↓↓↓

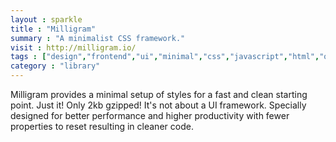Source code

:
 ```yaml
---
layout : sparkle
title : "Milligram"
summary : "A minimalist CSS framework."
visit : http://milligram.io/
tags : ["design","frontend","ui","minimal","css","javascript","html","opensource"]
category : "library"
---
```


Milligram provides a minimal setup of styles for a fast and clean starting point. Just it! Only 2kb gzipped! It's not about a UI framework. Specially designed for better performance and higher productivity with fewer properties to reset resulting in cleaner code.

↑↑↑

▶ _What you should do_: Filter the data, keeping only the lines that contain "framework".

▶ _Written response_:
summary : "A minimalist CSS framework."
Milligram provides a minimal setup of styles for a fast and clean starting point. Just it! Only 2kb gzipped! It's not about a UI framework. Specially designed for better performance and higher productivity with fewer properties to reset resulting in cleaner code.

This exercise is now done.